> **Task objective**: Among the entries that follow, some lines contain the word "validation". Show all of them.

> **Dataset entries**:
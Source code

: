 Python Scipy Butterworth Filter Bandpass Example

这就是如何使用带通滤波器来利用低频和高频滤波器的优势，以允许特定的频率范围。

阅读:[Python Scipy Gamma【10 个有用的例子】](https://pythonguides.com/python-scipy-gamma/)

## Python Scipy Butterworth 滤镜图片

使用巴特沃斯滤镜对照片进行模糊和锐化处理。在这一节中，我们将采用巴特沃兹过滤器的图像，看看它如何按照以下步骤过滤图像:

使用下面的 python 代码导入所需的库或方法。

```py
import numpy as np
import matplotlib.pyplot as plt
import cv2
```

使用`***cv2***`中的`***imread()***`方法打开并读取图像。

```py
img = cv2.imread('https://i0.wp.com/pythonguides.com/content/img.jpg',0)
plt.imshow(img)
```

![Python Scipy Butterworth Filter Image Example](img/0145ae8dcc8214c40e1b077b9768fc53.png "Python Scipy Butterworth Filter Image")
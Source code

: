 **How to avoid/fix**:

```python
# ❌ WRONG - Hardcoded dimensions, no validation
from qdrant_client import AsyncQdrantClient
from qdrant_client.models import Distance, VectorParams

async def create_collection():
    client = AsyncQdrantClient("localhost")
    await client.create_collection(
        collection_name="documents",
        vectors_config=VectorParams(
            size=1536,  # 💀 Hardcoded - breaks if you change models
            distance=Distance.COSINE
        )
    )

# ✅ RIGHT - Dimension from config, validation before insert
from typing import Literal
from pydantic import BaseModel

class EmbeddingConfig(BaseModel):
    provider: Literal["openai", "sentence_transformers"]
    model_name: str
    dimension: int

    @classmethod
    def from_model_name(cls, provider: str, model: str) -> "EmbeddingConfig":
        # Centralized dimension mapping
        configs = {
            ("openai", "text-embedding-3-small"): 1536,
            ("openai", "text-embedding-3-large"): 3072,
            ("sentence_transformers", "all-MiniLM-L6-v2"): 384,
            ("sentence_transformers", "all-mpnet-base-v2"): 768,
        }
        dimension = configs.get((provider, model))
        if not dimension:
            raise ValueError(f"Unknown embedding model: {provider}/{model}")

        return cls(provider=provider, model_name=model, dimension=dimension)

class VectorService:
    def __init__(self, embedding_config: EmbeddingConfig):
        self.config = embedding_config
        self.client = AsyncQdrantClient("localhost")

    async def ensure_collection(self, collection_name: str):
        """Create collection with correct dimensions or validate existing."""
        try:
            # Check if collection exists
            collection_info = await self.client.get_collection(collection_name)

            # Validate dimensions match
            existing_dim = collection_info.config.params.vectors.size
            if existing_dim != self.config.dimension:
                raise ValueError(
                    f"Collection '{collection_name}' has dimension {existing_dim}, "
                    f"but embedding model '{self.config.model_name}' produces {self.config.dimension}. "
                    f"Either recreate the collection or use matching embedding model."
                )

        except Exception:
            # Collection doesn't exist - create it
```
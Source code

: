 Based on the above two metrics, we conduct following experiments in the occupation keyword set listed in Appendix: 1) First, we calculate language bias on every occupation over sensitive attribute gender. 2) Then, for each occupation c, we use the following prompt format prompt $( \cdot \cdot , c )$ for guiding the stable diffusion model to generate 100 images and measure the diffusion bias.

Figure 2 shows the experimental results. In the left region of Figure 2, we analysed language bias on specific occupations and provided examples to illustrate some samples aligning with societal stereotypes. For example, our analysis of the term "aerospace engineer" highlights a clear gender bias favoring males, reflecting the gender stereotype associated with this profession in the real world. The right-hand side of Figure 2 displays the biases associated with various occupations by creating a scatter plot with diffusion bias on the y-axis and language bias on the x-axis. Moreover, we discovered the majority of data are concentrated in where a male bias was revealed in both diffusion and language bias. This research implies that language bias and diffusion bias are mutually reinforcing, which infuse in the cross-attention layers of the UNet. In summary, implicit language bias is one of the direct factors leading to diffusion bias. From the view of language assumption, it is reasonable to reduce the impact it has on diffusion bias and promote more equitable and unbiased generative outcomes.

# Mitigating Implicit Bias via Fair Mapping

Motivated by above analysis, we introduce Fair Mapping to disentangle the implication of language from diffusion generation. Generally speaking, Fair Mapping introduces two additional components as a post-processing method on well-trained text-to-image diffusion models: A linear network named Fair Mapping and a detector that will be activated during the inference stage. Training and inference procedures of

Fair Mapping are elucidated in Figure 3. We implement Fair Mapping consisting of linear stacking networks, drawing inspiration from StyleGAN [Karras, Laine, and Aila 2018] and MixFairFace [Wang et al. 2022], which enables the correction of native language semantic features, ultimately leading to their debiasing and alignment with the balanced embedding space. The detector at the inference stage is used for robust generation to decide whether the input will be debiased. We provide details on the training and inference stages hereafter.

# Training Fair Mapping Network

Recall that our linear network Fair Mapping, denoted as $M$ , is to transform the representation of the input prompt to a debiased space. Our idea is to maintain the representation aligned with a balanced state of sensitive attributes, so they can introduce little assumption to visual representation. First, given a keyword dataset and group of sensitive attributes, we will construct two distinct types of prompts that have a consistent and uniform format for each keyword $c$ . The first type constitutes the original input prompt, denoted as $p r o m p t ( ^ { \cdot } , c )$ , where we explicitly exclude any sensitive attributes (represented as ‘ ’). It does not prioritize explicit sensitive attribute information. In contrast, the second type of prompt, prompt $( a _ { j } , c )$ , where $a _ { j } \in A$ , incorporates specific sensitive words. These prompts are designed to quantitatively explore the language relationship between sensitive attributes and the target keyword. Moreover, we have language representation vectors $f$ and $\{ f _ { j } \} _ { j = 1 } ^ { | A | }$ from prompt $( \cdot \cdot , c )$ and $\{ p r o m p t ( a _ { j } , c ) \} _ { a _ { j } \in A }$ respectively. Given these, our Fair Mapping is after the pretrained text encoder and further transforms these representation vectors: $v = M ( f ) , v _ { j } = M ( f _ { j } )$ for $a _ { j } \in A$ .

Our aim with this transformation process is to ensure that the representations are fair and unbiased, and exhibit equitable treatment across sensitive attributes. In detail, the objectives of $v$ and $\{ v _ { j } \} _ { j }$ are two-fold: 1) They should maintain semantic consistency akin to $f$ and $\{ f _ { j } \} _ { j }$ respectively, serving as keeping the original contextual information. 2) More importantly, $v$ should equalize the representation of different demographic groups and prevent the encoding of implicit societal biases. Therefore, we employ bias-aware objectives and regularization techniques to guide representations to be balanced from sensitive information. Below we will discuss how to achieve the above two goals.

> **Solution to this task**:
# ❌ WRONG - Hardcoded dimensions, no validation
# ✅ RIGHT - Dimension from config, validation before insert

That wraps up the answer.